Edição 216: Tallis Gomes

“O MIDAS DOS APPS”

Com o megassucesso da Singu, delivery de serviços de beleza que atraiu a Natura, Tallis Gomes repete seu feito impressionante com a Easy Taxi e faz história no empreendedorismo brasileiro.

Em 1832, o senador americano Henry Clay inventou uma expressão que entraria para os dicionários da língua inglesa: “self-made man”. A intenção foi descrever um tipo de pessoa cujo sucesso notório dependesse basicamente de seus esforços e qualidades individuais, não das circunstâncias da vida. Pouca gente se encaixa tanto nessa definição quanto o empresário Tallis Gomes, de apenas 33 anos. Nascido em uma cidade pequena do interior de Minas Gerais, pai aos 15 anos e sem diploma de faculdade, Tallis escreveu sua própria história.
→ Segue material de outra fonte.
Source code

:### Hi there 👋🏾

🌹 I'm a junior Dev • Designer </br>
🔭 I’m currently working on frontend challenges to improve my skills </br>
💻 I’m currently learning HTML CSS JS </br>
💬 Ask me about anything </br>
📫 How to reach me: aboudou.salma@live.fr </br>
Buscou conhecimento por conta própria e apurou um faro empreendedor raríssimo, que enxerga oportunidades onde nunca ninguém prestou atenção. Foi assim que fundou a Easy Taxi com a mesma idade em que muitos estão completando o Ensino Superior. O aplicativo nasceu em 2011, uma época em que pedir serviços pelo smartphone ainda era algo incipiente, e logo atraiu atenção de um fundo alemão que investiria R$ 10 milhões na startup. Com esse aporte, Tallis mostrou que não é só um homem de boas ideias, é um craque em desenvolver bons negócios também. Ele popularizou o aplicativo, internacionalizou o empreendimento, marcando presença em 35 países, e atingiu um público de 20 milhões de clientes.
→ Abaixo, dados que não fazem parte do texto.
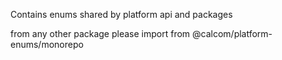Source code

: Contains enums shared by platform api and packages

from any other package please import from @calcom/platform-enums/monorepo
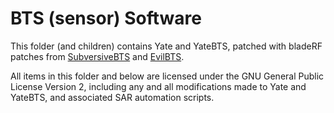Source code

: # BTS (sensor) Software

This folder (and children) contains Yate and YateBTS, patched with bladeRF patches from [SubversiveBTS](https://github.com/strcpyblog/SubversiveBTS) and [EvilBTS](https://github.com/evilsocket/evilbts).

All items in this folder and below are licensed under the GNU General Public License Version 2, including any and all modifications made to Yate and YateBTS, and associated SAR automation scripts.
Em 2017, quando a Cabify comprou a marca, a Easy Taxi era líder mundial no setor de transporte compartilhado e Tallis já havia partido para seu próximo projeto: a Singu, um delivery de serviços de beleza. O novo aplicativo contou com a experiência de marketplace que o empreendedor herdou de seu negócio anterior e logo se transformou em outro sucesso estrondoso – a ponto de receber uma importante injeção de capital da Natura, que obteve o direito de adquirir 100% da marca no futuro. Tallis Gomes escreveu a própria história, e não só no sentido figurado. Entusiasta do compartilhamento de conhecimento, assinou um livro: Nada Easy, em que fala de sua trajetória e dá dicas de empreendedorismo. Essa vocação para a educação ainda o levou a fundar, junto com executivos da Rappi e do Nubank, a escola de executivos Gestão 4.0 – mais um projeto que impressiona por tanto sucesso envolvido.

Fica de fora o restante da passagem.